Given records Block Start

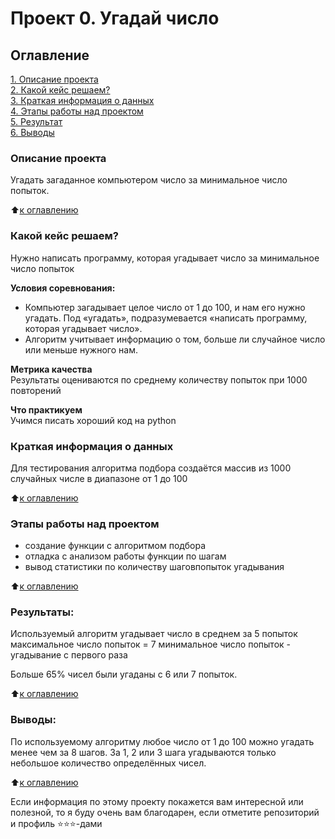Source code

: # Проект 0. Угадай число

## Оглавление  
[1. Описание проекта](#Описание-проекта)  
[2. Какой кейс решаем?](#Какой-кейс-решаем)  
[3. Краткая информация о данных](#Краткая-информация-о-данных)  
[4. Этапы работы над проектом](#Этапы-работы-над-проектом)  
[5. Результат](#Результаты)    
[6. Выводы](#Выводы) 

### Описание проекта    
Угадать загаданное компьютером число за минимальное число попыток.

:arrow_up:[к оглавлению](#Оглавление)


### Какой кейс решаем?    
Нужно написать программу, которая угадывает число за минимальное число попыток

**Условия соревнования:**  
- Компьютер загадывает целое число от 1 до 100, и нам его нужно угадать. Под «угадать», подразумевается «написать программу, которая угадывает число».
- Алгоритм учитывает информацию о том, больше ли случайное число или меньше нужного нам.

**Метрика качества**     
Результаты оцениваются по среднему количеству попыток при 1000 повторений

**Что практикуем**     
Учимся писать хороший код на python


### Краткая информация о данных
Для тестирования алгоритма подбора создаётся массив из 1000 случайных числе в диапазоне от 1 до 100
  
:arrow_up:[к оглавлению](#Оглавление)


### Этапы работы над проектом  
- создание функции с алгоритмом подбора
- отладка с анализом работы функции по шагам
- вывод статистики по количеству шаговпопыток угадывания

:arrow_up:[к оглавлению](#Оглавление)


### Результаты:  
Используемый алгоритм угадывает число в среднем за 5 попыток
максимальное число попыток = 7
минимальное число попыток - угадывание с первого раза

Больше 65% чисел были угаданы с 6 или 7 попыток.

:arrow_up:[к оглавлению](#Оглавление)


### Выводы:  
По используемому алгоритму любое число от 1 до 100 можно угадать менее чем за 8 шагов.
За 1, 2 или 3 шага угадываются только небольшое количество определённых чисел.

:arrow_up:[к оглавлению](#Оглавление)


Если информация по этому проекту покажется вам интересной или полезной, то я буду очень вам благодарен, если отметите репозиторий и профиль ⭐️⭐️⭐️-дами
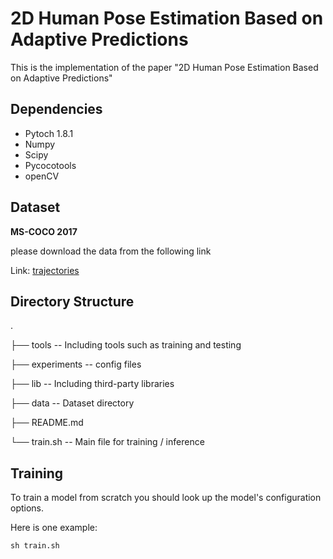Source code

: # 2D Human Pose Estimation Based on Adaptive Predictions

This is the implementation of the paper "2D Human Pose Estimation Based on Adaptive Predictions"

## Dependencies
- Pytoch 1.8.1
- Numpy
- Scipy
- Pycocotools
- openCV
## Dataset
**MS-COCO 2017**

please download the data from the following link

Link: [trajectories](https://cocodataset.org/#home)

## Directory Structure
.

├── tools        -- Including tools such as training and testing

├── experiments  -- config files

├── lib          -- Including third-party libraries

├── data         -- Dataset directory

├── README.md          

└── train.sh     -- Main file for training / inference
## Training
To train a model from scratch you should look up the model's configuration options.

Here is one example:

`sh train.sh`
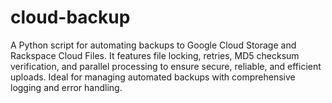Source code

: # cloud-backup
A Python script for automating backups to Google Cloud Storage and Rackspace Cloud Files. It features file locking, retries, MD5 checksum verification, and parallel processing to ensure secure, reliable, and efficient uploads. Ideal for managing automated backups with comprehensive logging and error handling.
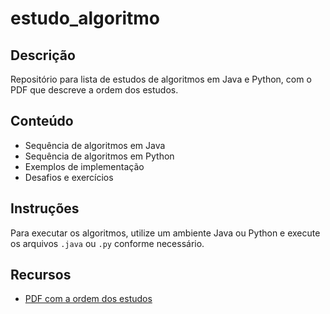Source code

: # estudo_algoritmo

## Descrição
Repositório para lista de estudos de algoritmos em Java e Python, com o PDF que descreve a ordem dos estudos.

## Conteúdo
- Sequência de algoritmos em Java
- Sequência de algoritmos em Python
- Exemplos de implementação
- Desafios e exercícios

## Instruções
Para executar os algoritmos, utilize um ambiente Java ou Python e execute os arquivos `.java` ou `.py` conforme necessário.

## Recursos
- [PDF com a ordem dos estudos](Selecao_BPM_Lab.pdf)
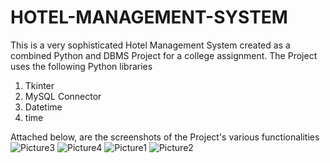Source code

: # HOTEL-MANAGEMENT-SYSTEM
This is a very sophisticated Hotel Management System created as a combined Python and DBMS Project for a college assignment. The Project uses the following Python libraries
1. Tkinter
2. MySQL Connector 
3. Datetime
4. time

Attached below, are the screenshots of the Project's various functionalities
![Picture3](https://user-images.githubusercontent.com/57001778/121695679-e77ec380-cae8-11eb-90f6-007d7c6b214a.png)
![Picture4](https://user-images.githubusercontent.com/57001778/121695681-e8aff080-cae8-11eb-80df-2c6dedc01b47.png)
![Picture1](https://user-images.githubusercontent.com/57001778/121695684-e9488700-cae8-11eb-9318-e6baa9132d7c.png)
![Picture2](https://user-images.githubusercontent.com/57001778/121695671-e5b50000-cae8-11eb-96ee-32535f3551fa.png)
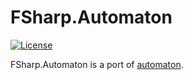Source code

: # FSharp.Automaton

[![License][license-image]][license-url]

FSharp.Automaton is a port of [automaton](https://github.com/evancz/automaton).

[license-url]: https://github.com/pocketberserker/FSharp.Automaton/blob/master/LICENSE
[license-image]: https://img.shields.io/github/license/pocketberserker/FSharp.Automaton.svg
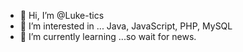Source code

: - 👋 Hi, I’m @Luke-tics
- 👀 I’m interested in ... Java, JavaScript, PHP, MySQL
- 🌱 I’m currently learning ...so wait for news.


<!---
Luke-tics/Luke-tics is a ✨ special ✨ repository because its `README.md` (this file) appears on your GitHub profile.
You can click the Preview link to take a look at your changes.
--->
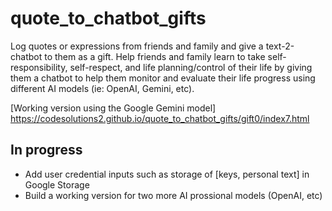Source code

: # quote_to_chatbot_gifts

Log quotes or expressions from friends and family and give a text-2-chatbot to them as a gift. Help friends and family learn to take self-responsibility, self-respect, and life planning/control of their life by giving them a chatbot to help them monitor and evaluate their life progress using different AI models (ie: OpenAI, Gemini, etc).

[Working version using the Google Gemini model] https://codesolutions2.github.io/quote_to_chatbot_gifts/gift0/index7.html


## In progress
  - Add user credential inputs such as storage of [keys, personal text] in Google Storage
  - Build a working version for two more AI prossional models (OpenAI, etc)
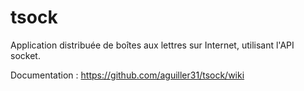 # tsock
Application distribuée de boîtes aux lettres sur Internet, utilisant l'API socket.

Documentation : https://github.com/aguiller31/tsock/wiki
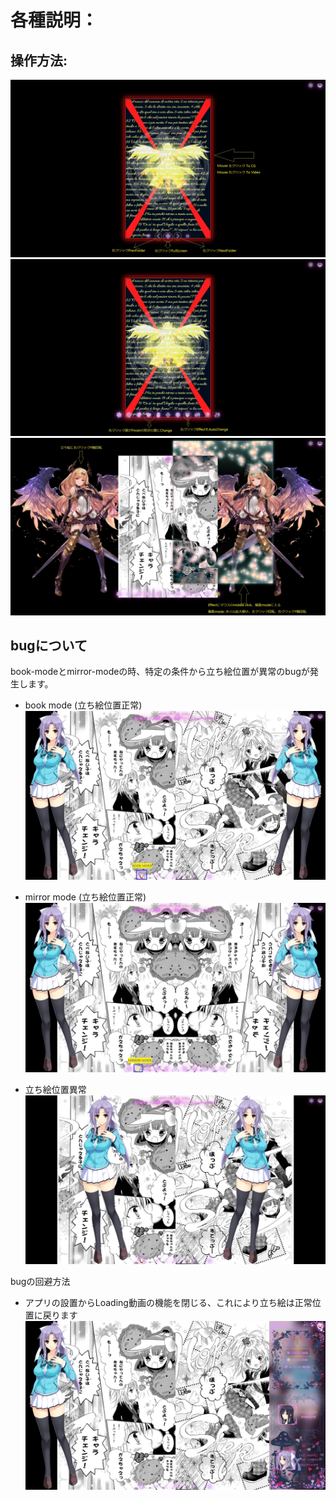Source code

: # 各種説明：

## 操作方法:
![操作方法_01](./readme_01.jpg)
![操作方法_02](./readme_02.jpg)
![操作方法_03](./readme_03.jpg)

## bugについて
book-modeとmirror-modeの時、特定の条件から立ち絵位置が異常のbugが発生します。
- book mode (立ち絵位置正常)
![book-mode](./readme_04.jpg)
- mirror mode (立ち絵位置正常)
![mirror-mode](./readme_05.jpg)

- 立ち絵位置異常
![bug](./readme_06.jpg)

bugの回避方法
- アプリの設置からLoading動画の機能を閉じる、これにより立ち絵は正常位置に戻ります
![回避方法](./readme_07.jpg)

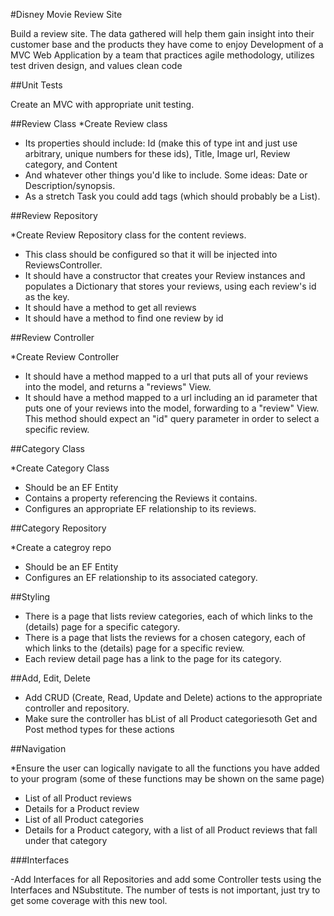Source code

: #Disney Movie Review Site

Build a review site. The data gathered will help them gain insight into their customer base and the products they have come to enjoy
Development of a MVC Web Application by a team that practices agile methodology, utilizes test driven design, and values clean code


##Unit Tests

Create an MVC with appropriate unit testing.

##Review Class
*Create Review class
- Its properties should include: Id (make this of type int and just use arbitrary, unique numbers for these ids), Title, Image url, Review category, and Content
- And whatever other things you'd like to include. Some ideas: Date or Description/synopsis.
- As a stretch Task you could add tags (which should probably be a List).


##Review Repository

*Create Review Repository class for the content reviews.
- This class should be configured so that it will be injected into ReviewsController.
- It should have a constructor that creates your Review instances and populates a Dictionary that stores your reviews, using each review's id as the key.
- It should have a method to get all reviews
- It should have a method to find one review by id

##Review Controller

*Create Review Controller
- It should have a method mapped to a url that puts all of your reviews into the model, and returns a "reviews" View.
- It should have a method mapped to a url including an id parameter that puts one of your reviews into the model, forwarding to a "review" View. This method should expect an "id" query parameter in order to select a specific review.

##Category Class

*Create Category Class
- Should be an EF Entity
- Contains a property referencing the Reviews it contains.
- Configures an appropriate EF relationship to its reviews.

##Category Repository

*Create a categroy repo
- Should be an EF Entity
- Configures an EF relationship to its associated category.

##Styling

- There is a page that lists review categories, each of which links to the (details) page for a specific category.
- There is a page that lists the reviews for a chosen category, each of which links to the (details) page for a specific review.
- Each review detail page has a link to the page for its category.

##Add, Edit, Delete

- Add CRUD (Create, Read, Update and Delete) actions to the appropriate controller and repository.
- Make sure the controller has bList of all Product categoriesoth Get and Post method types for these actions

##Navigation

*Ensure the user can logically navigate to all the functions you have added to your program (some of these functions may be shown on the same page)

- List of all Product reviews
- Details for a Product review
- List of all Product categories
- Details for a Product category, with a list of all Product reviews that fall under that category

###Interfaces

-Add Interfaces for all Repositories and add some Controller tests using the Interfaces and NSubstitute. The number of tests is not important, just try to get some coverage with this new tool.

Given records Block End

▸ **Action item**: For this exercise, repeat exactly the lines of the data above from the one with "Угадать загаданное компьютером" down to the one with "- создание функции с алгоритмом подбора", both end lines included.

▸ **Answer to this task**:
Угадать загаданное компьютером число за минимальное число попыток.

:arrow_up:[к оглавлению](#Оглавление)


### Какой кейс решаем?    
Нужно написать программу, которая угадывает число за минимальное число попыток

**Условия соревнования:**  
- Компьютер загадывает целое число от 1 до 100, и нам его нужно угадать. Под «угадать», подразумевается «написать программу, которая угадывает число».
- Алгоритм учитывает информацию о том, больше ли случайное число или меньше нужного нам.

**Метрика качества**     
Результаты оцениваются по среднему количеству попыток при 1000 повторений

**Что практикуем**     
Учимся писать хороший код на python


### Краткая информация о данных
Для тестирования алгоритма подбора создаётся массив из 1000 случайных числе в диапазоне от 1 до 100
  
:arrow_up:[к оглавлению](#Оглавление)


### Этапы работы над проектом  
- создание функции с алгоритмом подбора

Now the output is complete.